Phoenix: A Motion-based Self-Reflection Framework for Fine-grained Robotic Action Correction

1Gaoling School of Artificial Intelligence, Renmin University of China 2Shanghai Artificial Intelligence Laboratory
* work is done during internship at Shanghai Artificial Intelligence Laboratory, † Corresponding author

Abstract

Building a generalizable self-correction system is crucial for robots to recover from failures. Despite advancements in Multimodal Large Language Models (MLLMs) that empower robots with semantic reflection ability for failure, translating semantic reflection into how to correct fine-grained robotic actions remains a significant challenge. To address this gap, we build the Phoenix framework, which leverages motion instruction as a bridge to connect high-level semantic reflection with low-level robotic action correction. In this motion-based self-reflection framework, we start with a dual-process motion adjustment mechanism with MLLMs to translate the semantic reflection into coarse-grained motion instruction adjustment. To leverage this motion instruction for guiding how to correct fine-grained robotic actions, a multi-task motion-conditioned diffusion policy is proposed to integrate visual observations for high-frequency robotic action correction. By combining these two models, we could shift the demand for generalization capability from the low-level manipulation policy to the MLLMs-driven motion adjustment model and facilitate precise, fine-grained robotic action correction. Utilizing this framework, we further develop a lifelong learning method to automatically improve the model's capability from interactions with dynamic environments. The experiments conducted in both the RoboMimic simulation and real-world scenarios prove the superior generalization and robustness of our framework across a variety of manipulation tasks.

Introduction

Humans are naturally equipped with the ability to correct their behaviors by intentionally reflecting on actions that lead to failure. To emulate the correction capability and foster a continuous cycle of self-improvement in robots, researchers have sought to develop self-reflection systems that enable robots to recover from and learn through their failure interactions. Recent works borrow the inferential capability of Multi-modal Large Language Models (MLLMs) to propose closed-loop high-level semantic reflection framework for failure correction. Although these semantic self-reflection frameworks can decompose the failure correction process into semantic subgoals, they primarily rely on a predefined skill library to execute the detailed subgoals, which fails to utilize the generalization ability of MLLMs in fine-grained robotic action correction.

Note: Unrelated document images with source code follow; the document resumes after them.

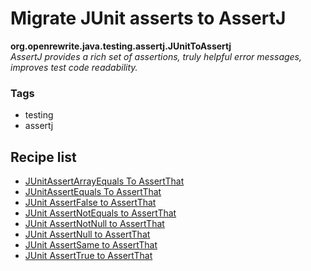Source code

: # Migrate JUnit asserts to AssertJ

**org.openrewrite.java.testing.assertj.JUnitToAssertj**  
_AssertJ provides a rich set of assertions, truly helpful error messages, improves test code readability._

### Tags

* testing
* assertj

## Recipe list

* [JUnitAssertArrayEquals To AssertThat](../../../java/testing/assertj/junitassertarrayequalstoassertthat.md)
* [JUnitAssertEquals To AssertThat](../../../java/testing/assertj/junitassertequalstoassertthat.md)
* [JUnit AssertFalse to AssertThat](../../../java/testing/assertj/junitassertfalsetoassertthat.md)
* [JUnit AssertNotEquals to AssertThat](../../../java/testing/assertj/junitassertnotequalstoassertthat.md)
* [JUnit AssertNotNull to AssertThat](../../../java/testing/assertj/junitassertnotnulltoassertthat.md)
* [JUnit AssertNull to AssertThat](../../../java/testing/assertj/junitassertnulltoassertthat.md)
* [JUnit AssertSame to AssertThat](../../../java/testing/assertj/junitassertsametoassertthat.md)
* [JUnit AssertTrue to AssertThat](../../../java/testing/assertj/junitasserttruetoassertthat.md)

Interpolate start reference image.

Figure 1: Our pipeline.

To maximize the generalization potential of MLLMs for action correction, we propose motion instruction as a bridge to convert high-level semantic reflection to fine-grained robotic action correction. Motion instruction refers to coarse-grained robotic movement commands such as "move arm backward". Serving as an intermediate layer, motion instruction could provide general, low-frequency decision information for high-frequency robotic action execution, which makes it an excellent medium for embedding the knowledge of MLLMs into fine-grained action correction. As shown in Figure 1, we decompose the semantic reflection knowledge into coarse-grained motion instruction adjustment to indicate "how to correct" fine-grained action for low-level policy execution. This transition shifts the perceptual and decision-making requirements from low-level robotic policy to the MLLMs-driven motion adjustment model, thereby enabling generalizable, fine-grained robotic action correction.

Method

Interpolate start reference image.

Figure 2: Our motion-based self-reflection framework.

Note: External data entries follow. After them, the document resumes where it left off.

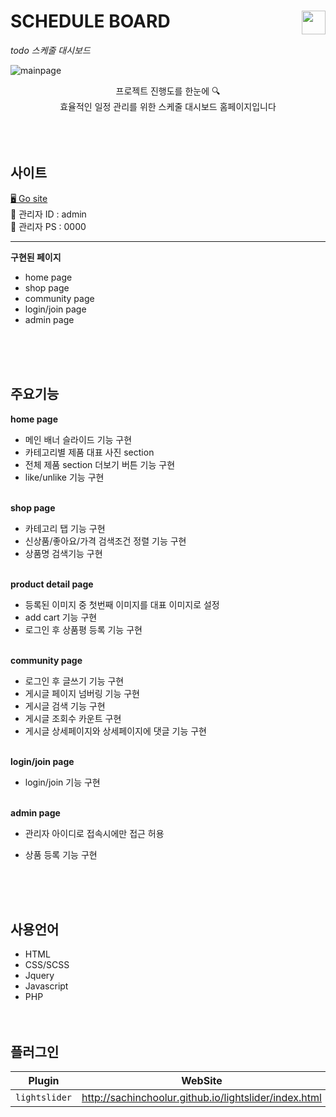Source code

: # SCHEDULE BOARD <img src="img/mainlogo.png" width="38" align="right"/>

_todo 스케줄 대시보드_

![mainpage](https://user-images.githubusercontent.com/84562770/144698734-9ba86e80-5f28-47ce-acfa-3e939c6c1d18.png)

<p align="center">프로젝트 진행도를 한눈에 🔍 <br>
효율적인 일정 관리를 위한 스케줄 대시보드 홈페이지입니다<br>
<br>
<br>
<br>

## 사이트

[🖥 Go site](http://haegnim.dothome.co.kr/zay/)<br>
🔐 관리자 ID : admin<br>
🔐 관리자 PS : 0000

---

**구현된 페이지**

- home page
- shop page
- community page
- login/join page
- admin page

<br>
<br>
<br>

## 주요기능

**home page**

- 메인 배너 슬라이드 기능 구현
- 카테고리별 제품 대표 사진 section
- 전체 제품 section 더보기 버튼 기능 구현
- like/unlike 기능 구현<br><br>

**shop page**

- 카테고리 탭 기능 구현
- 신상품/좋아요/가격 검색조건 정렬 기능 구현
- 상품명 검색기능 구현<br><br>

**product detail page**

- 등록된 이미지 중 첫번째 이미지를 대표 이미지로 설정
- add cart 기능 구현
- 로그인 후 상품평 등록 기능 구현<br><br>

**community page**

- 로그인 후 글쓰기 기능 구현
- 게시글 페이지 넘버링 기능 구현
- 게시글 검색 기능 구현
- 게시글 조회수 카운트 구현
- 게시글 상세페이지와 상세페이지에 댓글 기능 구현<br><br>

**login/join page**

- login/join 기능 구현<br><br>

**admin page**

- 관리자 아이디로 접속시에만 접근 허용
- 상품 등록 기능 구현

  <br>
  <br>
  <br>

## 사용언어

- HTML
- CSS/SCSS
- Jquery
- Javascript
- PHP
  <br>
  <br>
  <br>

## 플러그인

| Plugin        | WebSite                                               |
| ------------- | ----------------------------------------------------- |
| `lightslider` | http://sachinchoolur.github.io/lightslider/index.html |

In this work, we build the Phoenix framework, a motion-based self-reflection framework designed to convert the semantic reflection of MLLMs into fine-grained robotic action correction.Initially, we develop a dual-process motion adjustment mechanism to ensure efficient prediction through a motion prediction module, while addressing failure with a motion correction module. Concretely, we first utilize expert demonstration trajectories to train the motion prediction module for efficient motion instruction generation. To recover from failures, we collect a comprehensive failure correction dataset and fine-tune the motion correction module, which thoroughly provides adjusted motion instructions through a chain-of-thought approach. By integrating these two modules, the dual-process motion adjustment mechanism guarantees both robustness and efficiency, facilitating the generation of accurate motion instructions. As the coarse-grained motion instructions only provide general and low-frequency guidance for robotic manipulation, we further design a multi-task motion-conditioned diffusion policy that integrates visual observations to translate motion instruction into precise, high-frequency action corrections for manipulation tasks. Moreover, by leveraging these correction trajectories, we propose a lifelong learning method that iteratively enhances the model's capabilities through interaction, ensuring continuous improvements in performance and adaptability to dynamic environments.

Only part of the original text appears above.